2 million Colombians request referendum to ban gay adoption


#1

A petition signed by over 2 million

Colombians against same sex couples adopting children, was presented to Congress on Tuesday in an attempt to rewind legislation allowing gay couples to adopt.

Senator Viviane Morales (Liberal Party) put forward the appeal for Congress to endorse a referendum that would allow the Colombian people to decide whether or not gay couples should be permitted to adopt children.

colombiareports.com/2-million-colombians-sign-petition-ban-adoption-sex-couples/


#2

Gay adoption is wrong. No child should ever have to experience being raised by same-sex partners if they don’t want to. Every child needs a mother and a father.


#3

As in the United States, this was imposed on Columbia by the courts, not by the people.


#4

Every child needs a mother and a father? What’s better for the child, the drug addled abusive mother and father, or the loving gay couple willing to take the child in?


#5

A loving mother and father is best


#6

I do not know what is morally better.


#7

Well that is sad.


#8

As someone whose son is raising my grandchildren with his husband, I do find this sad.

Children need love. Plain and simple. Whether that comes from a mom and a dad, two dads, two moms, one parent, or another relative is irrelevant. The vast majority of adults who were raised by gay couples are absolutely fine and take offense to things like this (granted, there is occasionally someone who appears and condemns the fact that they were raised by gay parents; this is used as ammunition against gay couples, despite the fact that you can find just as many people, if not more, who resent having been raised by a single parent).


#9

My personal disposition is that if one or two people can provide a loving home and can afford to raise a child then I’ve got no objections to such a parent raising a child.


#10

No one should doubt that a child needs both a mother and a father (I speak of any household wherein the lack of one or the other or both is present), unfortunately we live in a world where the needs of adults comes before that of a child.


#11

My son and his husband found both their children by being foster parents first. They took in countless kids before adopting and continue to do so today.

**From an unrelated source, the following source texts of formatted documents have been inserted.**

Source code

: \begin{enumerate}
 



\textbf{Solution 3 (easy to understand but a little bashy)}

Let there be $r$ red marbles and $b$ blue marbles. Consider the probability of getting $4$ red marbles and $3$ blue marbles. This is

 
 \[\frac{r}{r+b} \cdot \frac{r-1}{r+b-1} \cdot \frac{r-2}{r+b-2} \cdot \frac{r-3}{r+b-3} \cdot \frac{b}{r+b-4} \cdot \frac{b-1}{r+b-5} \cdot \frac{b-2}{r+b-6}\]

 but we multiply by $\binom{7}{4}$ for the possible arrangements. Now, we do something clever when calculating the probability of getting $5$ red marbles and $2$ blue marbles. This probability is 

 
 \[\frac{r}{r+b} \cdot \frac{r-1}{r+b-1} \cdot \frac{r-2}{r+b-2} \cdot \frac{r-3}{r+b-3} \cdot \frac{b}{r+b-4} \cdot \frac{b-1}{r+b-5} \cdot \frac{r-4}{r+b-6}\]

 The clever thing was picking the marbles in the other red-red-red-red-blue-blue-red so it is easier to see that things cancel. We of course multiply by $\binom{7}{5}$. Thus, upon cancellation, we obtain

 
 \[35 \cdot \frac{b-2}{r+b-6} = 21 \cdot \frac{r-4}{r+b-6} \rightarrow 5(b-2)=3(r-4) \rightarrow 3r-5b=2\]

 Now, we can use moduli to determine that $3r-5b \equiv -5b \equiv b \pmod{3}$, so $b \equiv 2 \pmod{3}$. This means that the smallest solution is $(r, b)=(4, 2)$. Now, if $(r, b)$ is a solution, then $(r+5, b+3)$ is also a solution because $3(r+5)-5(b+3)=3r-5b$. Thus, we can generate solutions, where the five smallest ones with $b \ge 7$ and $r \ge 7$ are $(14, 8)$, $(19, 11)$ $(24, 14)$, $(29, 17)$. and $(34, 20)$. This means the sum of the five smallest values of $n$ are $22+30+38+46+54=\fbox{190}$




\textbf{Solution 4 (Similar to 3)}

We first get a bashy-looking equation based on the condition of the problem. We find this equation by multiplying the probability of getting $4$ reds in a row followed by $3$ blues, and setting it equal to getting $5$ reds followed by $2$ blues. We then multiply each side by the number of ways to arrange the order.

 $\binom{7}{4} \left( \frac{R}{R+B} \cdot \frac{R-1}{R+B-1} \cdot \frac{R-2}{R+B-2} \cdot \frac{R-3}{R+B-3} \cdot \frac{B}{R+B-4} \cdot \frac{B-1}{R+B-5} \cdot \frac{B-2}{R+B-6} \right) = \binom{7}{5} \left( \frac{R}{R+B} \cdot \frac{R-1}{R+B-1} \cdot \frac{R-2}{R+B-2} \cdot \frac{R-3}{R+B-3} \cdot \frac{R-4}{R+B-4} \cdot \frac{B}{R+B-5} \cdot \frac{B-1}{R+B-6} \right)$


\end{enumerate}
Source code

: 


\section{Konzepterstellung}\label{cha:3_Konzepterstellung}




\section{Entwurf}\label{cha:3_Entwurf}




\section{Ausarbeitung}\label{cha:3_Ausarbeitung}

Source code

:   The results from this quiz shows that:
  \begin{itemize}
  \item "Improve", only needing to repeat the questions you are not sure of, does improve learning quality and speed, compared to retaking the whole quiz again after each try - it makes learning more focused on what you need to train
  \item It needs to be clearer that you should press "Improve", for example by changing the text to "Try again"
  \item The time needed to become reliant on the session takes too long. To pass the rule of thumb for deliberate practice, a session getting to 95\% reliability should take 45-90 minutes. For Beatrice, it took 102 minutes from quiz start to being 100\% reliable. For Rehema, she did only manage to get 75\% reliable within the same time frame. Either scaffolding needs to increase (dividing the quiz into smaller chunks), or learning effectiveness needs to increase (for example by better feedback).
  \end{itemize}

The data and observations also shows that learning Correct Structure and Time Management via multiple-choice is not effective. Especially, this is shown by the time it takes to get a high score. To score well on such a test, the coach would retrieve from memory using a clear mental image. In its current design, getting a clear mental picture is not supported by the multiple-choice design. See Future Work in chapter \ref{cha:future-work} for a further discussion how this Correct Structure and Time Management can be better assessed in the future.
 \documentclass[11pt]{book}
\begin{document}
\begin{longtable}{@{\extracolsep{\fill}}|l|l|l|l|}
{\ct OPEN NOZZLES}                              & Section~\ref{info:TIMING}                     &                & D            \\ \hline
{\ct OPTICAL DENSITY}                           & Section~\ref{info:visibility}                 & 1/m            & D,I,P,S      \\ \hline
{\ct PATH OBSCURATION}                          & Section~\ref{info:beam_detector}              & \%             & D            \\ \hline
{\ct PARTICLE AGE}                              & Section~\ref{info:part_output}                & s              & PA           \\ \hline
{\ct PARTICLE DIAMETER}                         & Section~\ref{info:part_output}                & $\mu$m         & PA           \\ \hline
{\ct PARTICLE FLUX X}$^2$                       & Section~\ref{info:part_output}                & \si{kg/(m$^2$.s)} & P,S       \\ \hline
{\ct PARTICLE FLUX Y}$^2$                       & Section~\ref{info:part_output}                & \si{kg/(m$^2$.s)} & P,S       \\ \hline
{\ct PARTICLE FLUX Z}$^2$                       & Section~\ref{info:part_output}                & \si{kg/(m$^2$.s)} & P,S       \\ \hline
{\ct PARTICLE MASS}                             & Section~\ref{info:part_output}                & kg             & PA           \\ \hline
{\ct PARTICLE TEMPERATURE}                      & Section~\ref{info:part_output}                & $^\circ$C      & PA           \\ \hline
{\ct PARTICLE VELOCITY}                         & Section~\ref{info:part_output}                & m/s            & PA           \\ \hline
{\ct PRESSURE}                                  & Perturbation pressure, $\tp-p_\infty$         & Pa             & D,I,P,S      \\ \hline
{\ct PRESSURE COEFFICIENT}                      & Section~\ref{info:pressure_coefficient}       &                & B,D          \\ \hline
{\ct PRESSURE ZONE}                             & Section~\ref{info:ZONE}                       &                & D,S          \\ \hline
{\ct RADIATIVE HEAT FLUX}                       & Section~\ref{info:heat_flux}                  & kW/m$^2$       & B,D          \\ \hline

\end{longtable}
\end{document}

How exactly are they putting their needs before the kids? Give me a break.


#12

You are correct, Finite, and most of the research we have on this subject backs you up. But, as I am sure you understand, a lot of society is catching up to what we have learned. Prejudices remain strong in many places.

I am very happy that your grandchildren are being raised in an intact home. That is a ++ for all concerned.


#13

If love was enough, there wouldn’t be those who were raised in same-sex households who have spoken of their yearning for a parent who wasn’t there.


#14

:thumbsup:


#15

Because anecdotal evidence from a very small number of people is proof that gay people shouldn’t adopt?


#16

False dichotomy. Would you think it fair question if I asked if it were better to be raised by a single parent or a homosexual couple that sexually abused him? Well, we do not need to guess at this morally. The Holy Father has specifically addressed this issue.


#17

I was just getting a feel for the extent he felt gay adoption to be wrong… That being said, of course it is better for a child to be raised in a loving home by their parents, but that is simply not a possibility for a significant number of children. There is no evidence that gay couples do not provide a suitable alternative in those cases, especially with an over crowded and broken foster care system.


#18

I always see this “argument” brought up. You have anecdotal evidence. As do I. They contradict each other. We are then left with the reality: the vast majority of kids who grow up raised by same sex couples disagree with you. I’m sorry if that’s inconvenient for your “argument”.

And I’d be willing to bet they know a little more about this subject than anyone on this forum.


#19

I think I read before that in the USA alone, there are 2 million couples looking to adopt (not sure about foster numbers), and I’m guessing a small percentage of that are same-sex couples, so why should there be a choice of a child living in a foster home or living with a same-sex couple, when there are so many many male-female couples looking to adopt and/or foster? Although not an adopted or foster child’s biological parents, a male-female couple can provide a child with a mother and father, and you may argue this is unimportant of that a male-male or female-female is just as good, but if love were all that is needed and gender doesn’t matter, then it’s curious that in the past I think I have heard and/or read homosexual individuals in support of homosexual couples raising children discuss how their child will get the opposite gender influences in their lives from other family members or friends - but transient friends or family can not make up the loss of a permanent presence of a mother or father.


#20

I’d be surpised if any adoption agency showed preference to gay couples.

When a child is placed with a gay couple, there’s a good reason for it. It’s not because they’re gay. It’s because they were clearly the applicants best suited for the adoption. And yes, there are many times a certain gay couple just happens to be better suited to adopt than their counterparts who apply.

It’s the same the other way around. There are many gay couples who are passed over for another couple who happens to be heterosexual. Their sexuality is irrelevant. The other couple was just better qualified in that situation.